Scaffolds
Supported agent scaffolds and their converters
The agent scaffold that produced a trajectory determines its raw shape, which in turn selects the swe_data_process converter module used to turn it into IM data. Set the active scaffold in config.yaml → runtime_info.input.source.scaffold.
Converter matrix
| Scaffold | Converter module |
|---|---|
claude-code | swe_data_process.claudecode_opencode.convert_cc_to_im |
open-code | swe_data_process.claudecode_opencode.convert_oc_to_im |
openhands-sdk | swe_data_process.openhands.convert_openhands_sdk_to_im |
terminus2 | swe_data_process.terminus2.convert_terminus2_to_im |
Only these job-dir converters are wired.
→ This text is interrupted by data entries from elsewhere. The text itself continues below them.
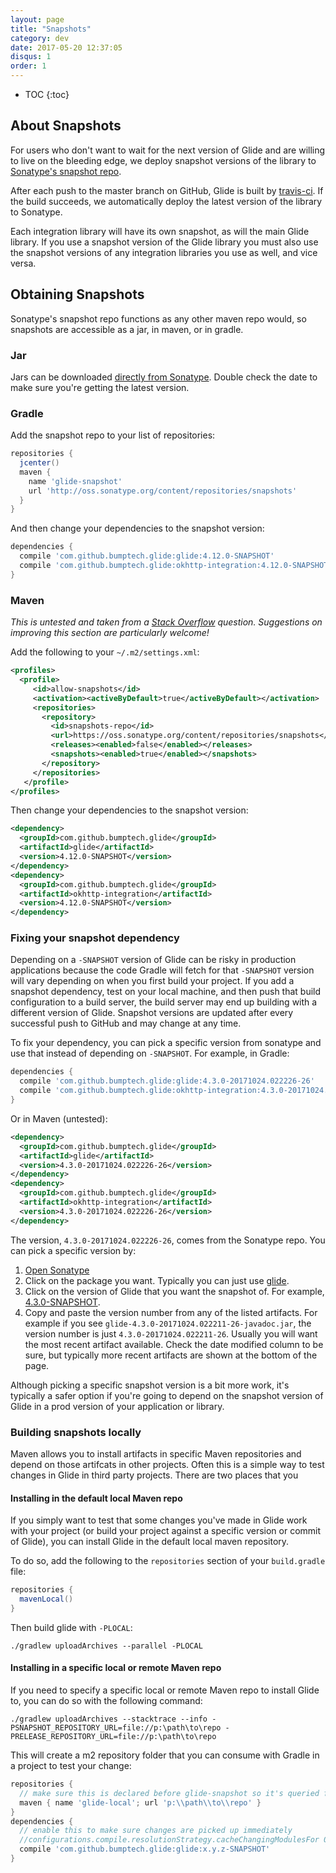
 ```yaml
---
layout: page
title: "Snapshots"
category: dev
date: 2017-05-20 12:37:05
disqus: 1
order: 1
---
```

* TOC
{:toc}

## About Snapshots
For users who don't want to wait for the next version of Glide and are willing to live on the bleeding edge, we deploy snapshot versions of the library to [Sonatype's snapshot repo][2].

After each push to the master branch on GitHub, Glide is built by [travis-ci][1]. If the build succeeds, we automatically deploy the latest version of the library to Sonatype.

Each integration library will have its own snapshot, as will the main Glide library. If you use a snapshot version of the Glide library you must also use the snapshot versions of any integration libraries you use as well, and vice versa.

## Obtaining Snapshots
Sonatype's snapshot repo functions as any other maven repo would, so snapshots are accessible as a jar, in maven, or in gradle.

### Jar
Jars can be downloaded [directly from Sonatype][3]. Double check the date to make sure you're getting the latest version.

### Gradle

Add the snapshot repo to your list of repositories:

```gradle
repositories {
  jcenter()
  maven {
    name 'glide-snapshot'
    url 'http://oss.sonatype.org/content/repositories/snapshots'
  }
}
```

And then change your dependencies to the snapshot version:

```gradle
dependencies {
  compile 'com.github.bumptech.glide:glide:4.12.0-SNAPSHOT'
  compile 'com.github.bumptech.glide:okhttp-integration:4.12.0-SNAPSHOT'
}
```

### Maven
*This is untested and taken from a [Stack Overflow][4] question. Suggestions on improving this section are particularly welcome!*

Add the following to your `~/.m2/settings.xml`:

```xml
<profiles>
  <profile>
     <id>allow-snapshots</id>
     <activation><activeByDefault>true</activeByDefault></activation>
     <repositories>
       <repository>
         <id>snapshots-repo</id>
         <url>https://oss.sonatype.org/content/repositories/snapshots</url>
         <releases><enabled>false</enabled></releases>
         <snapshots><enabled>true</enabled></snapshots>
       </repository>
     </repositories>
   </profile>
</profiles>
```

Then change your dependencies to the snapshot version:

```xml
<dependency>
  <groupId>com.github.bumptech.glide</groupId>
  <artifactId>glide</artifactId>
  <version>4.12.0-SNAPSHOT</version>
</dependency>
<dependency>
  <groupId>com.github.bumptech.glide</groupId>
  <artifactId>okhttp-integration</artifactId>
  <version>4.12.0-SNAPSHOT</version>
</dependency>
```

### Fixing your snapshot dependency
Depending on a ``-SNAPSHOT`` version of Glide can be risky in production applications because the code Gradle will fetch for that ``-SNAPSHOT`` version will vary depending on when you first build your project. If you add a snapshot dependency, test on your local machine, and then push that build configuration to a build server, the build server may end up building with a different version of Glide. Snapshot versions are updated after every successful push to GitHub and may change at any time.

To fix your dependency, you can pick a specific version from sonatype and use that instead of depending on ``-SNAPSHOT``. For example, in Gradle:

```gradle
dependencies {
  compile 'com.github.bumptech.glide:glide:4.3.0-20171024.022226-26'
  compile 'com.github.bumptech.glide:okhttp-integration:4.3.0-20171024.022226-26'
}
```

Or in Maven (untested):
```xml
<dependency>
  <groupId>com.github.bumptech.glide</groupId>
  <artifactId>glide</artifactId>
  <version>4.3.0-20171024.022226-26</version>
</dependency>
<dependency>
  <groupId>com.github.bumptech.glide</groupId>
  <artifactId>okhttp-integration</artifactId>
  <version>4.3.0-20171024.022226-26</version>
</dependency>
```

The version, ``4.3.0-20171024.022226-26``, comes from the Sonatype repo. You can pick a specific version by:

1. [Open Sonatype][3]
2. Click on the package you want. Typically you can just use [glide][5].
3. Click on the version of Glide that you want the snapshot of. For example, [4.3.0-SNAPSHOT][6].
4. Copy and paste the version number from any of the listed artifacts. For example if you see ``glide-4.3.0-20171024.022211-26-javadoc.jar``, the version number is just ``4.3.0-20171024.022211-26``. Usually you will want the most recent artifact available. Check the date modified column to be sure, but typically more recent artifacts are shown at the bottom of the page.

Although picking a specific snapshot version is a bit more work, it's typically a safer option if you're going to depend on the snapshot version of Glide in a prod version of your application or library.

### Building snapshots locally
Maven allows you to install artifacts in specific Maven repositories and depend on those artifcats in other projects. Often this is a simple way to test changes in Glide in third party projects. There are two places that you 

#### Installing in the default local Maven repo
If you simply want to test that some changes you've made in Glide work with your project (or build your project against a specific version or commit of Glide), you can install Glide in the default local maven repository.

To do so, add the following to the ``repositories`` section of your ``build.gradle`` file: 

```groovy
repositories {
  mavenLocal()
}
```

Then build glide with ``-PLOCAL``:
```shell
./gradlew uploadArchives --parallel -PLOCAL
```

#### Installing in a specific local or remote Maven repo
If you  need to specify a specific local or remote Maven repo to install Glide to, you can do so with the following command:

```shell
./gradlew uploadArchives --stacktrace --info -PSNAPSHOT_REPOSITORY_URL=file://p:\path\to\repo -PRELEASE_REPOSITORY_URL=file://p:\path\to\repo
```
This will create a m2 repository folder that you can consume with Gradle in a project to test your change:
```gradle
repositories {
  // make sure this is declared before glide-snapshot so it's queried first
  maven { name 'glide-local'; url 'p:\\path\\to\\repo' }
}
dependencies {
  // enable this to make sure changes are picked up immediately
  //configurations.compile.resolutionStrategy.cacheChangingModulesFor 0, 'seconds'
  compile 'com.github.bumptech.glide:glide:x.y.z-SNAPSHOT'
}
```

[1]: https://travis-ci.org/bumptech/glide
[2]: https://oss.sonatype.org/content/repositories/snapshots/
[3]: https://oss.sonatype.org/content/repositories/snapshots/com/github/bumptech/glide/
[4]: http://stackoverflow.com/questions/7715321/how-to-download-snapshot-version-from-maven-snapshot-repository
[5]: https://oss.sonatype.org/content/repositories/snapshots/com/github/bumptech/glide/glide/
[6]: https://oss.sonatype.org/content/repositories/snapshots/com/github/bumptech/glide/glide/4.3.0-SNAPSHOT/
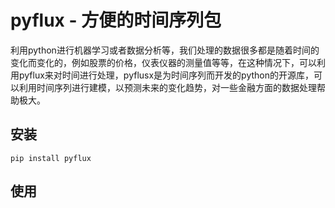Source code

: # pyflux - 方便的时间序列包

利用python进行机器学习或者数据分析等，我们处理的数据很多都是随着时间的变化而变化的，例如股票的价格，仪表仪器的测量值等等，在这种情况下，可以利用pyflux来对时间进行处理，pyflusx是为时间序列而开发的python的开源库，可以利用时间序列进行建模，以预测未来的变化趋势，对一些金融方面的数据处理帮助极大。

## 安装

```
pip install pyflux
```

## 使用

```py


```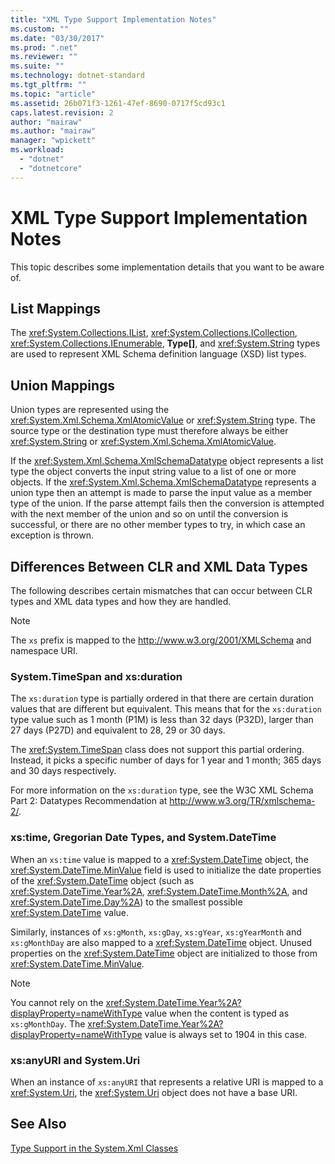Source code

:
```yaml
---
title: "XML Type Support Implementation Notes"
ms.custom: ""
ms.date: "03/30/2017"
ms.prod: ".net"
ms.reviewer: ""
ms.suite: ""
ms.technology: dotnet-standard
ms.tgt_pltfrm: ""
ms.topic: "article"
ms.assetid: 26b071f3-1261-47ef-8690-0717f5cd93c1
caps.latest.revision: 2
author: "mairaw"
ms.author: "mairaw"
manager: "wpickett"
ms.workload: 
  - "dotnet"
  - "dotnetcore"
---
```

# XML Type Support Implementation Notes
This topic describes some implementation details that you want to be aware of.  
  
## List Mappings  
 The <xref:System.Collections.IList>, <xref:System.Collections.ICollection>, <xref:System.Collections.IEnumerable>, **Type[]**, and <xref:System.String> types are used to represent XML Schema definition language (XSD) list types.  
  
## Union Mappings  
 Union types are represented using the <xref:System.Xml.Schema.XmlAtomicValue> or <xref:System.String> type. The source type or the destination type must therefore always be either <xref:System.String> or <xref:System.Xml.Schema.XmlAtomicValue>.  
  
 If the <xref:System.Xml.Schema.XmlSchemaDatatype> object represents a list type the object converts the input string value to a list of one or more objects. If the <xref:System.Xml.Schema.XmlSchemaDatatype> represents a union type then an attempt is made to parse the input value as a member type of the union. If the parse attempt fails then the conversion is attempted with the next member of the union and so on until the conversion is successful, or there are no other member types to try, in which case an exception is thrown.  
  
## Differences Between CLR and XML Data Types  
 The following describes certain mismatches that can occur between CLR types and XML data types and how they are handled.  
  
> [!NOTE]
>  The `xs` prefix is mapped to the http://www.w3.org/2001/XMLSchema and namespace URI.  
  
### System.TimeSpan and xs:duration  
 The `xs:duration` type is partially ordered in that there are certain duration values that are different but equivalent. This means that for the `xs:duration` type value such as 1 month (P1M) is less than 32 days (P32D), larger than 27 days (P27D) and equivalent to 28, 29 or 30 days.  
  
 The <xref:System.TimeSpan> class does not support this partial ordering. Instead, it picks a specific number of days for 1 year and 1 month; 365 days and 30 days respectively.  
  
 For more information on the `xs:duration` type, see the W3C XML Schema Part 2: Datatypes Recommendation at http://www.w3.org/TR/xmlschema-2/.  
  
### xs:time, Gregorian Date Types, and System.DateTime  
 When an `xs:time` value is mapped to a <xref:System.DateTime> object, the <xref:System.DateTime.MinValue> field is used to initialize the date properties of the <xref:System.DateTime> object (such as <xref:System.DateTime.Year%2A>, <xref:System.DateTime.Month%2A>, and <xref:System.DateTime.Day%2A>) to the smallest possible <xref:System.DateTime> value.  
  
 Similarly, instances of `xs:gMonth`, `xs:gDay`, `xs:gYear`, `xs:gYearMonth` and `xs:gMonthDay` are also mapped to a <xref:System.DateTime> object. Unused properties on the <xref:System.DateTime> object are initialized to those from <xref:System.DateTime.MinValue>.  
  
> [!NOTE]
>  You cannot rely on the <xref:System.DateTime.Year%2A?displayProperty=nameWithType> value when the content is typed as `xs:gMonthDay`. The <xref:System.DateTime.Year%2A?displayProperty=nameWithType> value is always set to 1904 in this case.  
  
### xs:anyURI and System.Uri  
 When an instance of `xs:anyURI` that represents a relative URI is mapped to a <xref:System.Uri>, the <xref:System.Uri> object does not have a base URI.  
  
## See Also  
 [Type Support in the System.Xml Classes](../../../../docs/standard/data/xml/type-support-in-the-system-xml-classes.md)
The refactored swe_data_process package removed the older source-specific converter scripts, so a scaffold outside this matrix has no conversion path.
IM format
Every converter emits the same intermediate (IM) shape — one JSONL row per trajectory:
{
"version": "2.0.0",
"meta_info": {
"unique_info": {
"_instance_id": "owner__repo-123",
"_agent_type": "main",
"_score": {"composite_score": 0.72, "...": "..."}
}
},
"tools": ["..."],
"messages": [
{
"role": "user/assistant/tool",
"content": "...",
"reasoning_content": "...",
"tool_calls": ["..."]
}
]
}_instance_id, _agent_type, and _score are stored under meta_info.unique_info on disk. The package's load_jsonl() expands them back to the legacy top-level shape for internal scoring and filtering helpers.
Reasoning content and templates
When a trajectory carries reasoning_content (chain-of-thought), train with the qwen3 chat template to keep it. The default qwen3_nothink template disables thinking mode and drops it. See Configuration.